Extracted data entries:
★ ★ ★
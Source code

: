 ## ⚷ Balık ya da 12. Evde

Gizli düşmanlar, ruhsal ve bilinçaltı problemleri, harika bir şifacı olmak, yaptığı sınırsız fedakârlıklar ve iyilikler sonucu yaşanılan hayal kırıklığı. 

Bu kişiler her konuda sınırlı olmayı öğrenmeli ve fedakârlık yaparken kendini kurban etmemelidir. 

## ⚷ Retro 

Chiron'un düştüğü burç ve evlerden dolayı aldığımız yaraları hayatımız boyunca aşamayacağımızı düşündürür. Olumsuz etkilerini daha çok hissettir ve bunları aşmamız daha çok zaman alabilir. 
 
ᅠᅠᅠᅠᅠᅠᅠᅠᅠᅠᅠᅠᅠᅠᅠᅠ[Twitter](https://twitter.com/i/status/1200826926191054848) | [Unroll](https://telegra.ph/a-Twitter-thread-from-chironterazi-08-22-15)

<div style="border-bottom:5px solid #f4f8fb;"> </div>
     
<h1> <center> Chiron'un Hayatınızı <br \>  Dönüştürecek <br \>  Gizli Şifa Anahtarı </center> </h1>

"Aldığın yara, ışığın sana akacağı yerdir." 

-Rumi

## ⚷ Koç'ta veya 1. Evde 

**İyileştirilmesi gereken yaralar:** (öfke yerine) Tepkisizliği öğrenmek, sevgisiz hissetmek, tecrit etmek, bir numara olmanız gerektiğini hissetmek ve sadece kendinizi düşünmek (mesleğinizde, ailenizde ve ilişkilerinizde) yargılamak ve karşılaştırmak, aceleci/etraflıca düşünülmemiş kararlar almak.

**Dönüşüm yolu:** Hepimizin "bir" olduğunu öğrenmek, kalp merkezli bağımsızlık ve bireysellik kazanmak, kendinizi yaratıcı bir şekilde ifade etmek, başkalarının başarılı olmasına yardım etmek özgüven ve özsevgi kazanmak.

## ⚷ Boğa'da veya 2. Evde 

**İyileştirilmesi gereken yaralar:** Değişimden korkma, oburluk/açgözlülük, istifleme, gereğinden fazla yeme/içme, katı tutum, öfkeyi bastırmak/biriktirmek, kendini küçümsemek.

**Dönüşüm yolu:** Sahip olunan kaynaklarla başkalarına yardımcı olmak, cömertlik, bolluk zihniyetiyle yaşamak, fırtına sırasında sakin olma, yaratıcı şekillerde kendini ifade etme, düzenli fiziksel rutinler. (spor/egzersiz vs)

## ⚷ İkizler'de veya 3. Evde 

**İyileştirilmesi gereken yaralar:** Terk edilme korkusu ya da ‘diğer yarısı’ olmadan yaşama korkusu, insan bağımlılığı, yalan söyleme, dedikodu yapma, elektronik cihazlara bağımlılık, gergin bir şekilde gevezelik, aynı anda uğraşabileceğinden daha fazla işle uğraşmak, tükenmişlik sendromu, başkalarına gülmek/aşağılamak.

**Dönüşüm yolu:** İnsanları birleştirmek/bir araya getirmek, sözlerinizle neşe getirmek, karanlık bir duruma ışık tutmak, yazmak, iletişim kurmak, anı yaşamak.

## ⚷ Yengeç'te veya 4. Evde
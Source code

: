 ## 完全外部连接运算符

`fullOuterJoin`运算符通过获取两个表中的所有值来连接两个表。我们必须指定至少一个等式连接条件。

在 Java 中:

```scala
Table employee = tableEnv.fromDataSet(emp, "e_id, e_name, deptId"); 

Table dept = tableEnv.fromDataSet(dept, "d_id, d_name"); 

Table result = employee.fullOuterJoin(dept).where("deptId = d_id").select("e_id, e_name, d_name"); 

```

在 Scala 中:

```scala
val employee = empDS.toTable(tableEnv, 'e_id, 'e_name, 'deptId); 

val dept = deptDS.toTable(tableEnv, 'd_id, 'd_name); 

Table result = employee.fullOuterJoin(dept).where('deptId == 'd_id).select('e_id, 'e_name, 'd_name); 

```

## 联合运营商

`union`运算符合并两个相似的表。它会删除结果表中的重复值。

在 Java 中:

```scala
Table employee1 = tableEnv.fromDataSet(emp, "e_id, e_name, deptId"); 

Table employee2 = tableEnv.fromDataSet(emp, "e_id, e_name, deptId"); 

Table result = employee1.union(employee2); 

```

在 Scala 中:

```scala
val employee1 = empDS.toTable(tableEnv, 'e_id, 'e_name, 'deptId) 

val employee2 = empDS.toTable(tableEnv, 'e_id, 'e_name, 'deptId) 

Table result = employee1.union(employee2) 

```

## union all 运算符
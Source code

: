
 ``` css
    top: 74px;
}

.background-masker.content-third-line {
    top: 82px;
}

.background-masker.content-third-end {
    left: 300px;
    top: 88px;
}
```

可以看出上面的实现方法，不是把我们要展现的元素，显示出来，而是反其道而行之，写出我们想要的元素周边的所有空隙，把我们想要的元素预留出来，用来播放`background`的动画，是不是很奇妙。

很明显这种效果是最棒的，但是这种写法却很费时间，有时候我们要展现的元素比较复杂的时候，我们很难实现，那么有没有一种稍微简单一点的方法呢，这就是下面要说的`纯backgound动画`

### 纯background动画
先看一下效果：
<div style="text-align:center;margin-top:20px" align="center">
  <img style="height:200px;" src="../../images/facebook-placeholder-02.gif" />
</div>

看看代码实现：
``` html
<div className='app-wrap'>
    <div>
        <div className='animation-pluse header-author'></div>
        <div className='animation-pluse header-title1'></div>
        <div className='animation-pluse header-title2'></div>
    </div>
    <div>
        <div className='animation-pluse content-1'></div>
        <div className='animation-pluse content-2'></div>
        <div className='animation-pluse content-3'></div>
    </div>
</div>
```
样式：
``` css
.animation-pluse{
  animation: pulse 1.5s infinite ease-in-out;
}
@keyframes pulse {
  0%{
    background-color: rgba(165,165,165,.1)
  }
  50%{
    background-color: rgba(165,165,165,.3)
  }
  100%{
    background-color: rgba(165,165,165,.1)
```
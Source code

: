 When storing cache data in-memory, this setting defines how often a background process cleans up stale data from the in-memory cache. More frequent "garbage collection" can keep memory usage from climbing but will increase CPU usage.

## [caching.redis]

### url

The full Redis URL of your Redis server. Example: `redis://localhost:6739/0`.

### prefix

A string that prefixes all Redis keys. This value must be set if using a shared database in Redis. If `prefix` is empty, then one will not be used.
★ ★ ★
[WORK INSTRUCTION]: When you find a line in the records that contains the word "pluse", copy it.

[SOLUTION TO THIS EXERCISE]:
        <div className='animation-pluse header-author'></div>
        <div className='animation-pluse header-title1'></div>
        <div className='animation-pluse header-title2'></div>
        <div className='animation-pluse content-1'></div>
        <div className='animation-pluse content-2'></div>
        <div className='animation-pluse content-3'></div>
.animation-pluse{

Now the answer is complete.